You brush your teeth. You really thought Ronald would be different. He had, after all, had a fling with a real Hollywood actress, who had appeared in not one, but two made-for-Lifetime movies. You had seen the second, and if she was even half as sexy, resourceful, and as good with kids in real life as she was in Crazy Stakes, Ronald could only have been devastated at her leaving him for that guy from Scrubs. Given that turnover, you thought he would handle your break up as a man who has been there, a man who knows.

He had not handled it as a man who knows though, he handled it like a man whose heart was sandwiched in a hot iron vice that tightened and then released over and over again at an obscene velocity. Particularly painful for hearts bruised and swollen he said. Says you, you said. You were crying.

You foam and spit. You rinse and you smile in the mirror. Those are quite the pearly whites if you do say so yourself.

###

You uncap your Blushing Mocha Tulip lip color, which you had purchased from your friend Jamie Lynn who works at the L’Oreal cosmetics counter in the Jones Store. It was just after David was fatally hit by a ton of bricks. Jamie Lynn offered her condolences, she offered you a rebate on your next purchase, she did not stop there. She offered, maybe you ended it a little harsh. Maybe two weeks was too soon to start seeing this Roland fellow.

Ronald, you said.

You weren’t so broken up about the whole bricks thing, is all she was saying. The word “cursory” was dropped. You thanked Jamie Lynn for the rebate.

You pout in the mirror with your Blushing Mocha Tulip lips. You do not need her advice on relationships. In fact, you are an expert on relationships. You are, in fact, an expert on:

  1. Relationships
  2. Making quiche
  3. Taking the brown line to the Loop
  4. Birth control
  5. The life, times, and complete recordings of Maria Callas

You are almost ready for work.
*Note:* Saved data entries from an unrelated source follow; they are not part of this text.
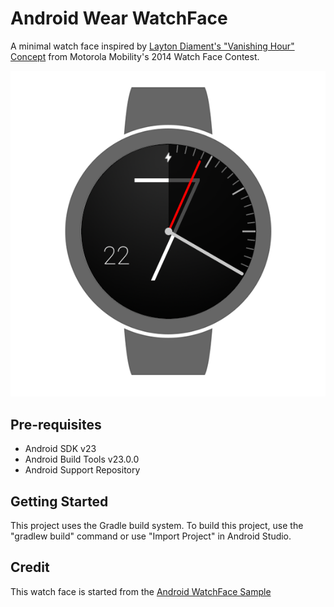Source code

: 
Android Wear WatchFace
===================================

A minimal watch face inspired by [Layton Diament's "Vanishing Hour" Concept](https://plus.google.com/u/0/photos/+Motorola/albums/6025927350868561553/6025927408327668498?pid=6025927408327668498&oid=113884566566424587799)
from Motorola Mobility's 2014 Watch Face Contest.

![Minima Watch Face](/screenshots/screen_framed.png)

Pre-requisites
--------------

- Android SDK v23
- Android Build Tools v23.0.0
- Android Support Repository

Getting Started
---------------

This project uses the Gradle build system. To build this project, use the
"gradlew build" command or use "Import Project" in Android Studio.

Credit
---------------
This watch face is started from the [Android WatchFace Sample](https://github.com/googlesamples/android-WatchFace)
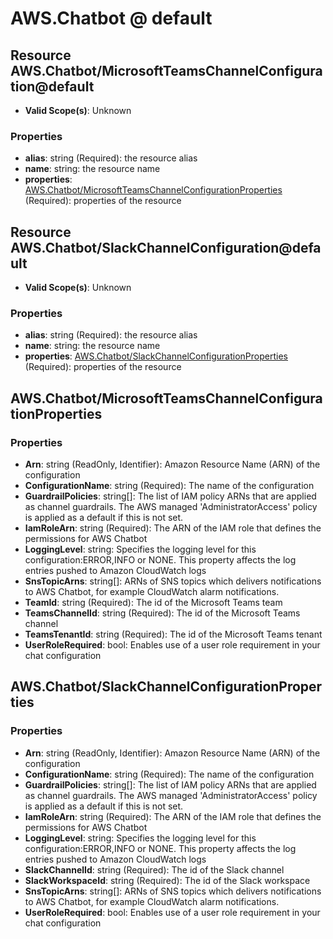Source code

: # AWS.Chatbot @ default

## Resource AWS.Chatbot/MicrosoftTeamsChannelConfiguration@default
* **Valid Scope(s)**: Unknown
### Properties
* **alias**: string (Required): the resource alias
* **name**: string: the resource name
* **properties**: [AWS.Chatbot/MicrosoftTeamsChannelConfigurationProperties](#awschatbotmicrosoftteamschannelconfigurationproperties) (Required): properties of the resource

## Resource AWS.Chatbot/SlackChannelConfiguration@default
* **Valid Scope(s)**: Unknown
### Properties
* **alias**: string (Required): the resource alias
* **name**: string: the resource name
* **properties**: [AWS.Chatbot/SlackChannelConfigurationProperties](#awschatbotslackchannelconfigurationproperties) (Required): properties of the resource

## AWS.Chatbot/MicrosoftTeamsChannelConfigurationProperties
### Properties
* **Arn**: string (ReadOnly, Identifier): Amazon Resource Name (ARN) of the configuration
* **ConfigurationName**: string (Required): The name of the configuration
* **GuardrailPolicies**: string[]: The list of IAM policy ARNs that are applied as channel guardrails. The AWS managed 'AdministratorAccess' policy is applied as a default if this is not set.
* **IamRoleArn**: string (Required): The ARN of the IAM role that defines the permissions for AWS Chatbot
* **LoggingLevel**: string: Specifies the logging level for this configuration:ERROR,INFO or NONE. This property affects the log entries pushed to Amazon CloudWatch logs
* **SnsTopicArns**: string[]: ARNs of SNS topics which delivers notifications to AWS Chatbot, for example CloudWatch alarm notifications.
* **TeamId**: string (Required): The id of the Microsoft Teams team
* **TeamsChannelId**: string (Required): The id of the Microsoft Teams channel
* **TeamsTenantId**: string (Required): The id of the Microsoft Teams tenant
* **UserRoleRequired**: bool: Enables use of a user role requirement in your chat configuration

## AWS.Chatbot/SlackChannelConfigurationProperties
### Properties
* **Arn**: string (ReadOnly, Identifier): Amazon Resource Name (ARN) of the configuration
* **ConfigurationName**: string (Required): The name of the configuration
* **GuardrailPolicies**: string[]: The list of IAM policy ARNs that are applied as channel guardrails. The AWS managed 'AdministratorAccess' policy is applied as a default if this is not set.
* **IamRoleArn**: string (Required): The ARN of the IAM role that defines the permissions for AWS Chatbot
* **LoggingLevel**: string: Specifies the logging level for this configuration:ERROR,INFO or NONE. This property affects the log entries pushed to Amazon CloudWatch logs
* **SlackChannelId**: string (Required): The id of the Slack channel
* **SlackWorkspaceId**: string (Required): The id of the Slack workspace
* **SnsTopicArns**: string[]: ARNs of SNS topics which delivers notifications to AWS Chatbot, for example CloudWatch alarm notifications.
* **UserRoleRequired**: bool: Enables use of a user role requirement in your chat configuration

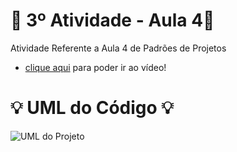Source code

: # 🚀 3º Atividade - Aula 4🚀
Atividade Referente a Aula 4 de Padrões de Projetos

- [clique aqui](https://drive.google.com/drive/folders/1e6pJGARy2jHa0NMH75ZT1wCcz7L9ABa0?usp=sharing) para poder ir ao vídeo!

#  :bulb: UML do Código :bulb:
![UML do Projeto](https://github.com/user-attachments/assets/de0beb36-da09-447e-8815-1b6650d96ac1)
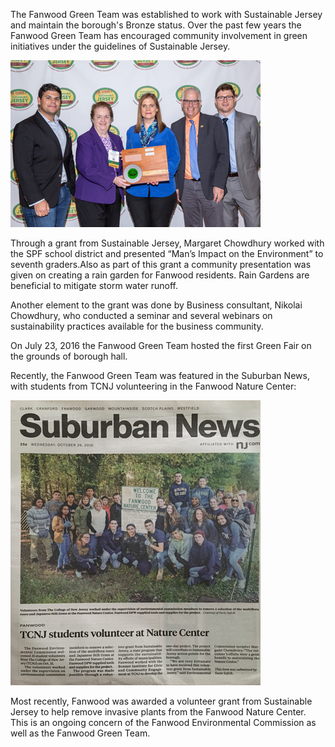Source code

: The Fanwood Green Team was established to work with Sustainable Jersey and maintain the borough's Bronze status.  Over the past few years the Fanwood Green Team has encouraged community involvement in green initiatives under the guidelines of Sustainable Jersey.

![alt text](/assets/img/sustainable_nj_fanwood.png "Sustainable NJ Team")

Through a grant from Sustainable Jersey, Margaret Chowdhury worked with the SPF school district and presented “Man’s Impact on the Environment” to seventh graders.Also as part of this grant a community presentation was given on creating a rain garden for Fanwood residents.  Rain Gardens are beneficial to mitigate storm water runoff.

Another element to the grant was done by Business consultant, Nikolai Chowdhury, who conducted a seminar and several webinars on sustainability practices available for the business community. 

On July 23, 2016 the Fanwood Green Team hosted the first Green Fair on the grounds of borough hall.

Recently, the Fanwood Green Team was featured in the Suburban News, with students from TCNJ volunteering in the Fanwood Nature Center:

![alt text](/assets/img/suburban-sm.png "Sustainable NJ Team")


Most recently, Fanwood was awarded a volunteer grant from Sustainable Jersey to help remove invasive plants from the Fanwood Nature Center.  This is an ongoing concern of the Fanwood Environmental Commission as well as the Fanwood Green Team.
You pass through your living room to the front door. You glance, accidentally, regretfully, at the stack of DVDs that Ronald had left at your house. They are all Western European, they are all Criterion, the French ones not even attempting to market an English title: Jules et Jim, Belle de Jour, Hiroshima Mon Amour. You told Ronald they were pretentious, and by extension he was pretentious, as well as a French sympathizer. But you two had watched them side by side and you had watched them all. You had, at one point, quit reading the subtitles, and you read the rest of the screen, you read when people were in love by the way they laughed and you admired how striking it was to see the Mediterranean Sea filmed, said Ronald, in CinemaScope Vision.

You read the colors and lines that you felt had to be the same ones the moviemakers must have seen and then you turned toward Ronald and you read a light in his eyes because the son of a gun really did love those elitist self-gratifying films and at that instant you loved them too for the way they existed in a light in his eyes and Ronald oh my god Ronald what have I done and you are gasping because you know he will never return your phone calls now no matter how many times you try, and he will never call you baby girl again, and it’s not because you always tell him that you hate it, it’s demeaning, you will never hear those words again because he’s dead, because you killed him.
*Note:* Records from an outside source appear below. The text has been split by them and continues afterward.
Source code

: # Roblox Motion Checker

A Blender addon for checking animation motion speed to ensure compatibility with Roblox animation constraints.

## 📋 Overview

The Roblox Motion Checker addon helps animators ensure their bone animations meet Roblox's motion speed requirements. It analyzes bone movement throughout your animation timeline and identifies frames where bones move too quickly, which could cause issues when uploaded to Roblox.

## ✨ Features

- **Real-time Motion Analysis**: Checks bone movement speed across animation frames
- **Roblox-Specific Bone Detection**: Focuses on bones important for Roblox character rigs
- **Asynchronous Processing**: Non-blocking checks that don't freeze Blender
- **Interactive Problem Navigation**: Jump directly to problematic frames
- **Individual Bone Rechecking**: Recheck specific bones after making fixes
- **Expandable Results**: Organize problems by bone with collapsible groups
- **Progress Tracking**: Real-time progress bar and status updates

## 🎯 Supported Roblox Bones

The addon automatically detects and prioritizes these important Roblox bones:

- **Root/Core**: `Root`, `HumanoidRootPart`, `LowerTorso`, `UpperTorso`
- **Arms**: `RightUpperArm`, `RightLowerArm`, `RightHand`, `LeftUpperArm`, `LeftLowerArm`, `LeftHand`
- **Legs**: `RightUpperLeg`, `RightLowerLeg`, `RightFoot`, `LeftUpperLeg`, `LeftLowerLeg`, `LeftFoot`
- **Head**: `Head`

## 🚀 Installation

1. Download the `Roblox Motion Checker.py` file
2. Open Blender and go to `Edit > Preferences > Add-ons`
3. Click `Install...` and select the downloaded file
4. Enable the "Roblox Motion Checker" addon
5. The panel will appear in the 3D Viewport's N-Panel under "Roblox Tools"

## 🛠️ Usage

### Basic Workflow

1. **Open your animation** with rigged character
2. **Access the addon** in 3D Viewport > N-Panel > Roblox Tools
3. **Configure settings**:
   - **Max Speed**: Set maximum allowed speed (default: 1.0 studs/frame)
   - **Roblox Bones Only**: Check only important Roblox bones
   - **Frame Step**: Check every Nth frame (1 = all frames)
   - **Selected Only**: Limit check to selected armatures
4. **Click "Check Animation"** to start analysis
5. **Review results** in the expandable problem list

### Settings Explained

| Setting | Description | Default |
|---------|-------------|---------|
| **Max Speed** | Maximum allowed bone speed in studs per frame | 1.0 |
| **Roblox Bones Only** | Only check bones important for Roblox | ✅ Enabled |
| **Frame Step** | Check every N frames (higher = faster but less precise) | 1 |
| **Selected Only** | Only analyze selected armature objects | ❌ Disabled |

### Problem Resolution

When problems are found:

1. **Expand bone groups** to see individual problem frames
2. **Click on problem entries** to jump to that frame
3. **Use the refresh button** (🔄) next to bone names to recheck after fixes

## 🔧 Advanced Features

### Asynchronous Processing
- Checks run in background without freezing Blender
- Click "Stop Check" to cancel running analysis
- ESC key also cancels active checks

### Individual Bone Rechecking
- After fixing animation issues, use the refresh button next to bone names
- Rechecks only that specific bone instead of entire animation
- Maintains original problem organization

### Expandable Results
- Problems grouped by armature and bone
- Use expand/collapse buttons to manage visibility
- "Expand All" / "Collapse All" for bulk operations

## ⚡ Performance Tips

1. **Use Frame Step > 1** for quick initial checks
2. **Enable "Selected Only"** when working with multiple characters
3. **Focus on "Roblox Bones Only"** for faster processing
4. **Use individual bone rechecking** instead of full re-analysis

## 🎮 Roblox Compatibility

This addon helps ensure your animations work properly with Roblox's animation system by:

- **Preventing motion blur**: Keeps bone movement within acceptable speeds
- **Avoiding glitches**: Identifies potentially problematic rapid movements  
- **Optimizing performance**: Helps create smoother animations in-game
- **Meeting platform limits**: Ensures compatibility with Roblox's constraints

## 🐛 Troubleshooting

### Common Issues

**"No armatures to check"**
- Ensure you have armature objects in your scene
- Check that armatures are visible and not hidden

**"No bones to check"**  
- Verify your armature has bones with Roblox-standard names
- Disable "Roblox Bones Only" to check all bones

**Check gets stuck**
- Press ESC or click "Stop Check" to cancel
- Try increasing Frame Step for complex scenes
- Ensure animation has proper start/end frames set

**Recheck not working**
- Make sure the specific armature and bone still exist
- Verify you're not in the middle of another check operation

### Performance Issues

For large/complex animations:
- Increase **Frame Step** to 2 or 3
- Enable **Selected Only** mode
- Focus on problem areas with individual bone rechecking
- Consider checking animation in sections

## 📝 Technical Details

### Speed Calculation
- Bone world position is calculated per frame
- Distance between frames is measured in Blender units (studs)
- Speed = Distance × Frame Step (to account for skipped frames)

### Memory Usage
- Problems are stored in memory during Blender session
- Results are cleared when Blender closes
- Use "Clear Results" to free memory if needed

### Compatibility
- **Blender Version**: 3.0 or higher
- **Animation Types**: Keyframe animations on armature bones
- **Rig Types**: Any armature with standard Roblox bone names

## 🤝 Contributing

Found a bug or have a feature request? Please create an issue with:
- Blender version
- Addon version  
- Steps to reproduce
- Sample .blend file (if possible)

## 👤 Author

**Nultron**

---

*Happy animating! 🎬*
You take out your sunglasses, even though the morning light is diffused and friendly. You grab your coat even though the breeze outside can only be described as warm. You unfold your large, plastic sunglasses and you button your felt coat up though it is, by anyone’s standards, a pleasant day outside. Beneath your sunglasses your eyes, on occasion, well in ways they do not at the funerals of your exes. Under your coat you have shivered in broad sunlight.
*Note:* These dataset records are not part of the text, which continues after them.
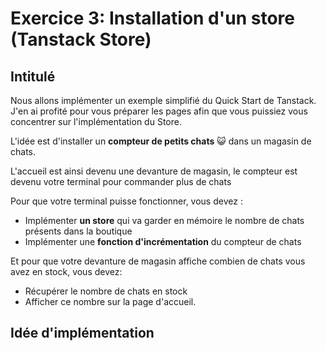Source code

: 
# Exercice 3: Installation d'un store (Tanstack Store)

## Intitulé

Nous allons implémenter un exemple simplifié du Quick Start de Tanstack.
J'en ai profité pour vous préparer les pages afin que vous puissiez vous concentrer sur l'implémentation du Store.

L'idée est d'installer un **compteur de petits chats** 😺 dans un magasin de chats.

L'accueil est ainsi devenu une devanture de magasin, le compteur est devenu votre terminal pour commander plus de chats

Pour que votre terminal puisse fonctionner, vous devez :

- Implémenter **un store** qui va garder en mémoire le nombre de chats présents dans la boutique
- Implémenter une **fonction d'incrémentation** du compteur de chats

Et pour que votre devanture de magasin affiche combien de chats vous avez en stock, vous devez:

- Récupérer le nombre de chats en stock
- Afficher ce nombre sur la page d'accueil.

## Idée d'implémentation
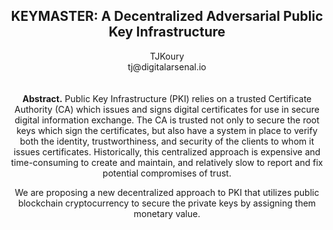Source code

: ## <center>KEYMASTER: A Decentralized Adversarial Public Key Infrastructure</center>

<center>TJKoury</center>
<center>tj@digitalarsenal.io</center>

<br/>
<br/>
<center><b>Abstract.</b> Public Key Infrastructure (PKI) relies on a trusted Certificate Authority (CA) which issues and signs digital certificates for use in secure digital information exchange.  The CA is trusted not only to secure the root keys which sign the certificates, but also have a system in place to verify both the identity, trustworthiness, and security of the clients to whom it issues certificates.  Historically, this centralized approach is expensive and time-consuming to create and maintain, and relatively slow to report and fix potential compromises of trust.

We are proposing a new decentralized approach to PKI that utilizes public blockchain cryptocurrency to secure the private keys by assigning them monetary value.  
</center>
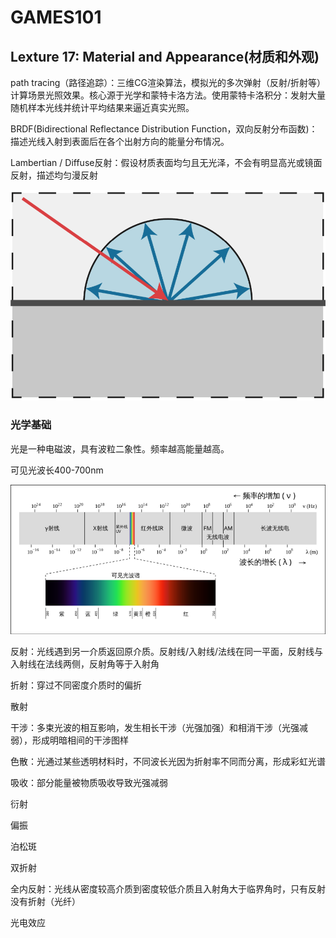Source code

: # GAMES101

## Lexture 17: Material and Appearance(材质和外观)

path tracing（路径追踪）：三维CG渲染算法，模拟光的多次弹射（反射/折射等）计算场景光照效果。核心源于光学和蒙特卡洛方法。使用蒙特卡洛积分：发射大量随机样本光线并统计平均结果来逼近真实光照。

BRDF(Bidirectional Reflectance Distribution Function，双向反射分布函数)：描述光线入射到表面后在各个出射方向的能量分布情况。

Lambertian / Diffuse反射：假设材质表面均匀且无光泽，不会有明显高光或镜面反射，描述均匀漫反射

![alt text](GAMES101/diffuse.png)

### 光学基础

光是一种电磁波，具有波粒二象性。频率越高能量越高。

可见光波长400-700nm

![](GAMES101/spectrum.png)

反射：光线遇到另一介质返回原介质。反射线/入射线/法线在同一平面，反射线与入射线在法线两侧，反射角等于入射角

折射：穿过不同密度介质时的偏折

散射

干涉：多束光波的相互影响，发生相长干涉（光强加强）和相消干涉（光强减弱），形成明暗相间的干涉图样

色散：光通过某些透明材料时，不同波长光因为折射率不同而分离，形成彩虹光谱

吸收：部分能量被物质吸收导致光强减弱

衍射

偏振

泊松斑

双折射

全内反射：光线从密度较高介质到密度较低介质且入射角大于临界角时，只有反射没有折射（光纤）

光电效应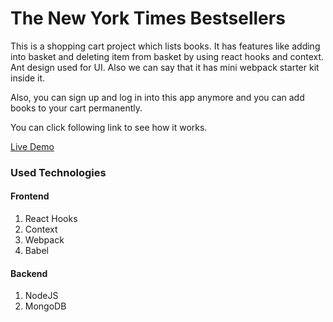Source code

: # The New York Times Bestsellers

This is a shopping cart project which lists books. It has features like adding into basket and deleting item from basket by using react hooks and context. Ant design used for UI. Also we can say that it has mini webpack starter kit inside it.

Also, you can sign up and log in into this app anymore and you can add books to your cart permanently.

You can click following link to see how it works.

[Live Demo](https://app-nytimes.herokuapp.com/)

### Used Technologies
#### Frontend
 1. React Hooks
 2. Context
 2. Webpack
 4. Babel

#### Backend
 1. NodeJS
 2. MongoDB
No, you are keeping out a different light, you are keeping out a cold that does not come and go with the seasons. You are keeping out the knowledge that you may very well find yourself tied to the train tracks one day. You will be tied to the train tracks in the Mojave Desert and you may very well think twice about not reading your horoscope. You will be tied to the train tracks and there is freight train whistling in the not so distant distance.